Guests were presented with a program and CD entitled "The Truth Concerning the Confederate Battle Flag". They were also able to purchase Confederate ancestor memorial bricks that will be laid in the plaza. The 15th Tennessee, Company E, New Madrid Guards, performed the Presentation of Colors. Guest speakers were Mr. Greg Briggs, Dr. Michael Bradley and Dr. Lonnie Maness. Hamilton Parks II was the day's honoree and received a commendation award and medal.
Maness, retired UTM professor and author, spoke on the fundamental causes of the Civil War, during which he said, "We should never forget our heritage."

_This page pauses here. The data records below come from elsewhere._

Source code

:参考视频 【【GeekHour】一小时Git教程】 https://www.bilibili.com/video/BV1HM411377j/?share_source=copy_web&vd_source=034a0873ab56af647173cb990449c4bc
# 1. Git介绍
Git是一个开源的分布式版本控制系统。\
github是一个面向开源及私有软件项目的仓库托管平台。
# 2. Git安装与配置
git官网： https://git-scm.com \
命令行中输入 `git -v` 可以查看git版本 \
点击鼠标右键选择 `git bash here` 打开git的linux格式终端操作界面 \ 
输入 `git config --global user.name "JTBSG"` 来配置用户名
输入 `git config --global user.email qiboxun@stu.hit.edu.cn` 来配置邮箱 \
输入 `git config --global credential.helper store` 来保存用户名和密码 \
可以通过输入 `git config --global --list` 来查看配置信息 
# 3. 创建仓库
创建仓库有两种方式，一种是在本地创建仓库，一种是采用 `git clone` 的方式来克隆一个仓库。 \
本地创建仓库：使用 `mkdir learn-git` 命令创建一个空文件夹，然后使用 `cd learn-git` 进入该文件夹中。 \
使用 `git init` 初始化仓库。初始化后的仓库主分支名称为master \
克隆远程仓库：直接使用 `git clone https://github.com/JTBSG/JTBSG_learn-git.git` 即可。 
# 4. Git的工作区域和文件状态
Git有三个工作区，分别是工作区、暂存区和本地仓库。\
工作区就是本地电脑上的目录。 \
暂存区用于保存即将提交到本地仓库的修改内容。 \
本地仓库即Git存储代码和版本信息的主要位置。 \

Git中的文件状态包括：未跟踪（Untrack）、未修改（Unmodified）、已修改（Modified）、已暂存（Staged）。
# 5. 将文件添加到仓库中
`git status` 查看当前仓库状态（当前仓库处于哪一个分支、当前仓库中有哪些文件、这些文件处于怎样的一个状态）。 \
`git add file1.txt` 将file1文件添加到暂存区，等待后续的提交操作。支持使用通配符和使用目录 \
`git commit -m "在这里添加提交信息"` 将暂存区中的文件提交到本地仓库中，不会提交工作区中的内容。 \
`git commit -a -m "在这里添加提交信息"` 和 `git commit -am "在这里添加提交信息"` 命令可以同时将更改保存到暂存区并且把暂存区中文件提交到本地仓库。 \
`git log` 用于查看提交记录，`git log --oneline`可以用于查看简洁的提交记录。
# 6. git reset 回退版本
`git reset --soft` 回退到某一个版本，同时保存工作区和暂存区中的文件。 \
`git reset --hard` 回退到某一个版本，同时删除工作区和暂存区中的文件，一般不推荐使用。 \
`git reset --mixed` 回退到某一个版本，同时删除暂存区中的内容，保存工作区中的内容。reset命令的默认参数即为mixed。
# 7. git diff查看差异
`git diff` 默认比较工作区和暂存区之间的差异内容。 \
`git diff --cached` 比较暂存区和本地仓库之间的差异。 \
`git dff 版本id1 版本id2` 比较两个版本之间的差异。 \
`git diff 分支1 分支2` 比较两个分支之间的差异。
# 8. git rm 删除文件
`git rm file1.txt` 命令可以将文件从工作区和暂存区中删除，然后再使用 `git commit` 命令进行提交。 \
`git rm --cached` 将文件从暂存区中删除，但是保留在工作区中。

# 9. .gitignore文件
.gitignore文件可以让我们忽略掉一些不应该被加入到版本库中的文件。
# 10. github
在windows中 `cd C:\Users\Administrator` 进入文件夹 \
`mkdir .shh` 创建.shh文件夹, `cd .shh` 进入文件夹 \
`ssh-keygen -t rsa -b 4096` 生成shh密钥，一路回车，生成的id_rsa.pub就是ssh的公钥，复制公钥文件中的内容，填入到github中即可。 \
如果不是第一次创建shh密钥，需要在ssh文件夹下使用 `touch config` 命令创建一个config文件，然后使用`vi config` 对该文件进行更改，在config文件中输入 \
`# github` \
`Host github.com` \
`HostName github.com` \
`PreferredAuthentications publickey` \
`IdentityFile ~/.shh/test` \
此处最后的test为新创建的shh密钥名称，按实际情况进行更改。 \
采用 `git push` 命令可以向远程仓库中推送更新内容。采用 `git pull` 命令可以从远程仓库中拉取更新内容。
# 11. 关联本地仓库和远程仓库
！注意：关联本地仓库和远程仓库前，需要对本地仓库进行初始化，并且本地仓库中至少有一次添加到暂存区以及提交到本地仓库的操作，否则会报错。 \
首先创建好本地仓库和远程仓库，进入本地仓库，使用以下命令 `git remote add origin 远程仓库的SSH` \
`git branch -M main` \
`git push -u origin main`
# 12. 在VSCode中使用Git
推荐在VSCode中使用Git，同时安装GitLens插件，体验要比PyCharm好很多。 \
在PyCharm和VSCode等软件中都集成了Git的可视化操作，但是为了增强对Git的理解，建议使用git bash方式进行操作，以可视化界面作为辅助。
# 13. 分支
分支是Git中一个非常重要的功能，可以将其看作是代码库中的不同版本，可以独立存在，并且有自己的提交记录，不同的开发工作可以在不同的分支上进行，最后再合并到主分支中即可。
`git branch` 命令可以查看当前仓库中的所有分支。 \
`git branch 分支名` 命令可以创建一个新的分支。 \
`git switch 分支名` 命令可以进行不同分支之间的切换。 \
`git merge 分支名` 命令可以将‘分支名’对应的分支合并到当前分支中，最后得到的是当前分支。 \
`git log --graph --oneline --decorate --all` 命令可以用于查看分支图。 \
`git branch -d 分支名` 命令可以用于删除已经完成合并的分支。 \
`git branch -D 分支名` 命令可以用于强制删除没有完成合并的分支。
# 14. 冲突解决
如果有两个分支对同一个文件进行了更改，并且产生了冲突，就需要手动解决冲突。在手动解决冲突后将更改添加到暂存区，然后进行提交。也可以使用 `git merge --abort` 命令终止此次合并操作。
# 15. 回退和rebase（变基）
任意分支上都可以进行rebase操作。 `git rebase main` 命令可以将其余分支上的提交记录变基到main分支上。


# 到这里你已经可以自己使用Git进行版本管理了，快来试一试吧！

Following the speakers was a musket salute by the 15th Tennessee, Company E, New Madrid Guards. Then the Pillow Battery, Company K, 1st Tennessee Artillery, Camp 257, performed an artillery salute. Jan Hensley, president of the local OCR, then laid a wreath. A touching, "I Am Their Flag", was read by Dr. Bradley, Tennessee division commander of the Sons of Confederate Veterans. The Retiring of the Colors was done followed by Taps, performed by Scott Reed. Musical guest was Rick Revel, founder of Heritage Keepers of America, who performed "Dixie". Also in attendance was Dennis Strayhorn, whose great-grandfather rode with Gen. Nathan Bedford Forrest.
After the ceremony, Dr. Maness noted that the flag is not a symbol of racism. "The Confederate battle flag is no more a symbol of racism than the U.S. flag, that flew over slavery for 89 years," said Maness. "Slavery was legal in all 13 colonies and the U.S. flag was not considered a racist flag. And surely the Confederate battle flag that flew for only four years shouldn't be considered as such." Also, Dr. Maness said that the Southern states were fighting for state's rights, the right to defend their homes and relatives and for the right of self-determination.
SCV commander Bill Foster stated that the flag is a soldier's flag based on St. Andrew's Cross (the national flag of Scotland), designed to distinguish it from the U.S. flag. "We, the Sons of Confederate Veterans are here to portray the South, not defend it," said Foster.